En retraçant à sa manière, le destin de deux héros du rock russe des années 1980, le cinéaste russe Kirill Serebrennikov signe avec Leto, sur les écrans le 5 décembre, la chronique d’une époque éclectique où des jeunes tentent de vivre librement.
Leto (« L’Été » en russe) nous replonge dans la Perestroïka quand un souffle de liberté balaya l’ex-URSS. L’histoire se déroule à Léningrad, un été du début des années 80. En amont de la Perestroïka, les disques de Lou Reed et de David Bowie s’échangent en contrebande, et une scène rock émerge. Mike et sa femme la belle Natacha rencontrent le jeune Viktor Tsoï. Entourés d’une nouvelle génération de musiciens, ils vont changer le cours du rock’n’roll en Union Soviétique.
Leto retrace l’ascension de jeunes artistes de la scène rock dont Victor Tsoï – qui s’est tué en voiture à l’âge de 28 ans – et Mika Naumenko, fondateur du groupe Zoopark (mort, lui, à 36 ans dans des circonstances restées troubles), en mêlant des images où un narrateur imagine ce qu’aurait donné de tels concerts s’ils n’avaient pas été tenus à l’œil par les autorités et une histoire d’amour façon Jules et Jim, entre les deux rockers et Natacha.
« Leto est une histoire de rock’n’roll […] dans un climat totalement hostile à la musique rock et aux influences occidentales […]. Notre histoire traite de la foi nécessaire pour surmonter ce contexte, et de l’insouciance de nos héros face aux restrictions dont ils ont hérité.

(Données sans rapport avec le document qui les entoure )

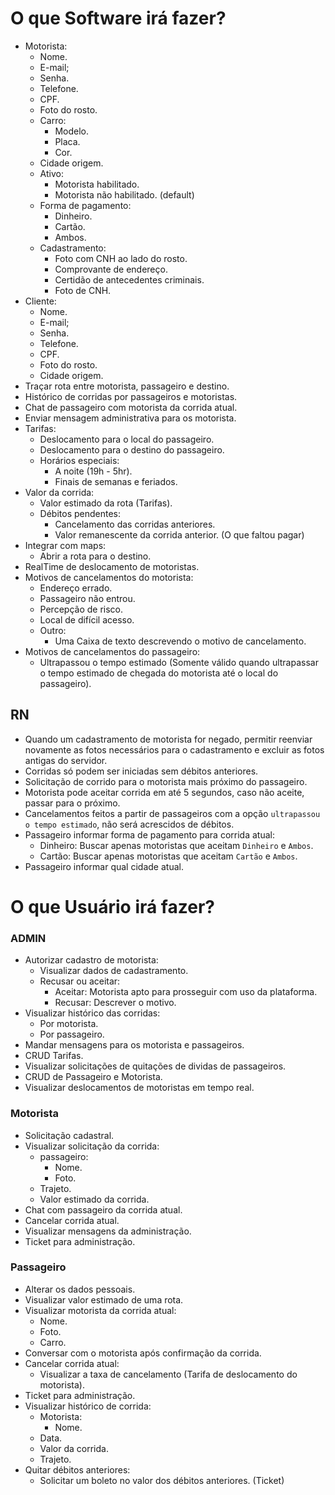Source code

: # O que Software irá fazer?

- Motorista:
  - Nome.
  - E-mail;
  - Senha.
  - Telefone.
  - CPF.
  - Foto do rosto.
  - Carro:
    - Modelo.
    - Placa.
    - Cor.
  - Cidade origem.
  - Ativo:
    - Motorista habilitado.
    - Motorista não habilitado. (default)
  - Forma de pagamento:
    - Dinheiro.
    - Cartão.
    - Ambos.
  - Cadastramento:
    - Foto com CNH ao lado do rosto.
    - Comprovante de endereço.
    - Certidão de antecedentes criminais.
    - Foto de CNH.
- Cliente:
  - Nome.
  - E-mail;
  - Senha.
  - Telefone.
  - CPF.
  - Foto do rosto.
  - Cidade origem.
- Traçar rota entre motorista, passageiro e destino.
- Histórico de corridas por passageiros e motoristas.
- Chat de passageiro com motorista da corrida atual.
- Enviar mensagem administrativa para os motorista.
- Tarifas:
  - Deslocamento para o local do passageiro.
  - Deslocamento para o destino do passageiro.
  - Horários especiais:
    - A noite (19h - 5hr).
    - Finais de semanas e feriados.
- Valor da corrida:
  - Valor estimado da rota (Tarifas).
  - Débitos pendentes:
    - Cancelamento das corridas anteriores.
    - Valor remanescente da corrida anterior. (O que faltou pagar)
- Integrar com maps:
  - Abrir a rota para o destino.
- RealTime de deslocamento de motoristas.
- Motivos de cancelamentos do motorista:
  - Endereço errado.
  - Passageiro não entrou.
  - Percepção de risco.
  - Local de difícil acesso.
  - Outro:
    - Uma Caixa de texto descrevendo o motivo de cancelamento.
- Motivos de cancelamentos do passageiro:
  - Ultrapassou o tempo estimado (Somente válido quando ultrapassar o tempo estimado de chegada do motorista até o local do passageiro).

## RN

- Quando um cadastramento de motorista for negado, permitir reenviar novamente as fotos necessários para o cadastramento e excluir as fotos antigas do servidor.
- Corridas só podem ser iniciadas sem débitos anteriores.
- Solicitação de corrido para o motorista mais próximo do passageiro.
- Motorista pode aceitar corrida em até 5 segundos, caso não aceite, passar para o próximo.
- Cancelamentos feitos a partir de passageiros com a opção `ultrapassou o tempo estimado`, não será acrescidos de débitos.
- Passageiro informar forma de pagamento para corrida atual:
  - Dinheiro: Buscar apenas motoristas que aceitam `Dinheiro` e `Ambos`.
  - Cartão: Buscar apenas motoristas que aceitam `Cartão` e `Ambos`.
- Passageiro informar qual cidade atual.

# O que Usuário irá fazer?

### ADMIN

- Autorizar cadastro de motorista:
  - Visualizar dados de cadastramento.
  - Recusar ou aceitar:
    - Aceitar: Motorista apto para prosseguir com uso da plataforma.
    - Recusar: Descrever o motivo.
- Visualizar histórico das corridas:
  - Por motorista.
  - Por passageiro.
- Mandar mensagens para os motorista e passageiros.
- CRUD Tarifas.
- Visualizar solicitações de quitações de dividas de passageiros.
- CRUD de Passageiro e Motorista.
- Visualizar deslocamentos de motoristas em tempo real.

### Motorista

- Solicitação cadastral.
- Visualizar solicitação da corrida:
  - passageiro:
    - Nome.
    - Foto.
  - Trajeto.
  - Valor estimado da corrida.
- Chat com passageiro da corrida atual.
- Cancelar corrida atual.
- Visualizar mensagens da administração.
- Ticket para administração.

### Passageiro

- Alterar os dados pessoais.
- Visualizar valor estimado de uma rota.
- Visualizar motorista da corrida atual:
  - Nome.
  - Foto.
  - Carro.
- Conversar com o motorista após confirmação da corrida.
- Cancelar corrida atual:
  - Visualizar a taxa de cancelamento (Tarifa de deslocamento do motorista).
- Ticket para administração.
- Visualizar histórico de corrida:
  - Motorista:
    - Nome.
  - Data.
  - Valor da corrida.
  - Trajeto.
- Quitar débitos anteriores:
  - Solicitar um boleto no valor dos débitos anteriores. (Ticket)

Par-dessus tout, cette histoire est celle d’un amour ingénu et inaltéré, comme une ode à ceux qui vont devenir des icônes du rock, à la façon dont ils vivaient et à l’air qu’ils respiraient » soulignait Kirill Serebrennikov qui fut arrêté le 23 août 2017 sur le plateau de tournage du film alors qu’il terminait les dernières séquences. Accusé de détournements de fonds publics, le cinéaste n’a pu être présent à Cannes où l’équipe du film a monté les marches avec une grande pancarte portant son nom.
En racontant le parcours de ces artistes, en optant pour le noir et blanc – « la seule manière de raconter l’histoire de cette génération, puisque la notion de couleur n’est apparue que plus tard dans l’inconscient collectif russe » – Kirill Serebrennikov a tenu à célébrer ceux qui bravent les interdits et rêvent avant tout de liberté. Symboliquement, il ne raconte pas la fin tragique de ces deux musiciens ce qui renforce encore la manière de focaliser l’histoire sur leurs combats pour la liberté d’expression.
Pour créer une vraie atmosphère dans ce biopic, il fallait veiller tout particulièrement à la musique originale (*) : interprétées par la Zveri group, les chansons originales de Viktor Tsoï et Zoopark témoignent d’une génération pour laquelle faire de la musique était leur moteur
principal pour survivre dans un pays soumis encore à bien des interdits. Les producteurs musicaux du film, Roman Zver, l’acteur du film, et German Osipov, soulignent : « Nous avions besoin de jouer de manière authentique et d’être attentifs au son qu’avaient les chansons dans les années 80, mais aussi aux conditions selon lesquelles les musiciens vivaient à l’époque, à leur matériel et à leurs performances. »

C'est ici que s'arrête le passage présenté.